The use of a computer is neither a necessary nor a sufficient condition for us to consider a model as computational. (e.g. Schelling’s (1978) coin based method)
- abstractions maintain a close association with the real-world agents of interest
- uncovering the implications of these abstractions requires a sequential set of computations involving these abstractions
Neoclassical economics (an example to computation in theory):
- individuals optimize their behavior
- given mathematical constraints, most of the underlying agents in the real system are subsumed into a single object (a representative agent)
- incorporate driving forces (such as system seeks an equilibrium)
- Note: computation is used in these type of models for solving numerical methods
Agent-based objects (computation as theory):
- abstractions are not constrained by the limits of mathematics
- collection of agent based objects solved by their interactions using computations
Modeling vs Simulation:
- simple entities and interactions vs complicated
- implications robust to large class of changes vs less robust
- surprising results that motivates new predictions vs less surprising
- easily communicated to others vs may not be that easy
Objections and Responses
- Q: answers are built in to the model, so cannot learn anything new !

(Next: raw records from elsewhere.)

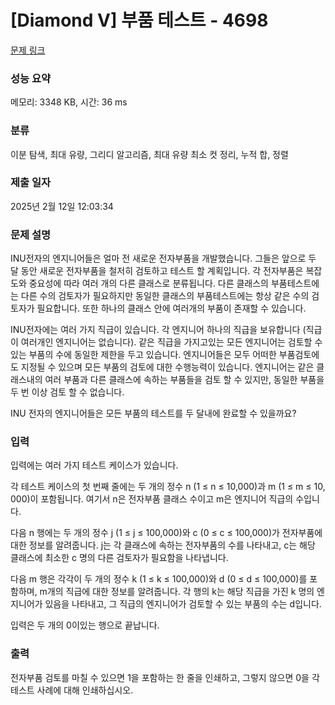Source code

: # [Diamond V] 부품 테스트 - 4698 

[문제 링크](https://www.acmicpc.net/problem/4698) 

### 성능 요약

메모리: 3348 KB, 시간: 36 ms

### 분류

이분 탐색, 최대 유량, 그리디 알고리즘, 최대 유량 최소 컷 정리, 누적 합, 정렬

### 제출 일자

2025년 2월 12일 12:03:34

### 문제 설명

<p dir="ltr">INU전자의 엔지니어들은 얼마 전 새로운 전자부품을 개발했습니다. 그들은 앞으로 두 달 동안 새로운 전자부품을 철저히 검토하고 테스트 할 계획입니다. 각 전자부품은 복잡도와 중요성에 따라 여러 개의 다른 클래스로 분류됩니다. 다른 클래스의 부품테스트에는 다른 수의 검토자가 필요하지만 동일한 클래스의 부품테스트에는 항상 같은 수의 검토자가 필요합니다. 또한 하나의 클래스 안에 여러개의 부품이 존재할 수 있습니다.</p>

<p>INU전자에는 여러 가지 직급이 있습니다. 각 엔지니어 하나의 직급을 보유합니다 (직급이 여러개인 엔지니어는 없습니다). 같은 직급을 가지고있는 모든 엔지니어는 검토할 수 있는 부품의 수에 동일한 제한을 두고 있습니다. 엔지니어들은 모두 어떠한 부품검토에도 지정될 수 있으며 모든 부품의 검토에 대한 수행능력이 있습니다. 엔지니어는 같은 클래스내의 여러 부품과 다른 클래스에 속하는 부품들을 검토 할 수 있지만, 동일한 부품을 두 번 이상 검토 할 수 없습니다.</p>

<p>INU 전자의 엔지니어들은 모든 부품의 테스트를 두 달내에 완료할 수 있을까요?</p>

### 입력 

 <p dir="ltr">입력에는 여러 가지 테스트 케이스가 있습니다.</p>

<p dir="ltr">각 테스트 케이스의 첫 번째 줄에는 두 개의 정수 n (1 ≤ n ≤ 10,000)과 m (1 ≤ m ≤ 10, 000)이 포함됩니다. 여기서 n은 전자부품 클래스 수이고 m은 엔지니어 직급의 수입니다.</p>

<p dir="ltr">다음 n 행에는 두 개의 정수 j (1 ≤ j ≤ 100,000)와 c (0 ≤ c ≤ 100,000)가 전자부품에 대한 정보를 알려줍니다. j는 각 클래스에 속하는 전자부품의 수를 나타내고, c는 해당 클래스에 최소한 c 명의 다른 검토자가 필요함을 나타냅니다.</p>

<p dir="ltr">다음 m 행은 각각이 두 개의 정수 k (1 ≤ k ≤ 100,000)와 d (0 ≤ d ≤ 100,000)를 포함하며, m개의 직급에 대한 정보를 알려줍니다. 각 행의 k는 해당 직급을 가진 k 명의 엔지니어가 있음을 나타내고, 그 직급의 엔지니어가 검토할 수 있는 부품의 수는 d입니다.</p>

<p>입력은 두 개의 0이있는 행으로 끝납니다.</p>

### 출력 

 <p dir="ltr">전자부품 검토를 마칠 수 있으면 1을 포함하는 한 줄을 인쇄하고, 그렇지 않으면 0을 각 테스트 사례에 대해 인쇄하십시오.</p>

- all tools build in answers. Clarity is key here. hidden or black-box features are bad
- a model is bounded by initial framework but it can allow for new theoretical insights
- Q: computations lack discipline !
- lack of constraints is indeed a great advantage. Mathematical models become unsolvable when practitioners break away from limited set of assumptions.
- a discipline similar to the one required for lab-experiments is being formed: Is the experiment elegant? Are there confounds? Can it be easily reproduced? Is it robust to differences in experimental techniques? Do the reported results hold up to additional scrutiny?
- flexibility. mathematical models solved by a set of solution techniques and verification mechanisms. Given the newness of many computational approaches it will take some time to agreed-upon standards for verification and validation
- Computational Models Are Only Approximations to Specific Circumstances
- Giving exact answer might not be that important; relying on approximations may be perfectly acceptable in some cases.
- Generalizability is tied to the way model created, not the medium. Bad mathematical models may not be extended beyond their initial structure too.
- Computational Models Are Brittle
- crashes are not unique to computational models
- can be prevented by better designs
- Computational Models Are Hard to Understand
- due to lack of commonly accepted means for communication. UML, ODD.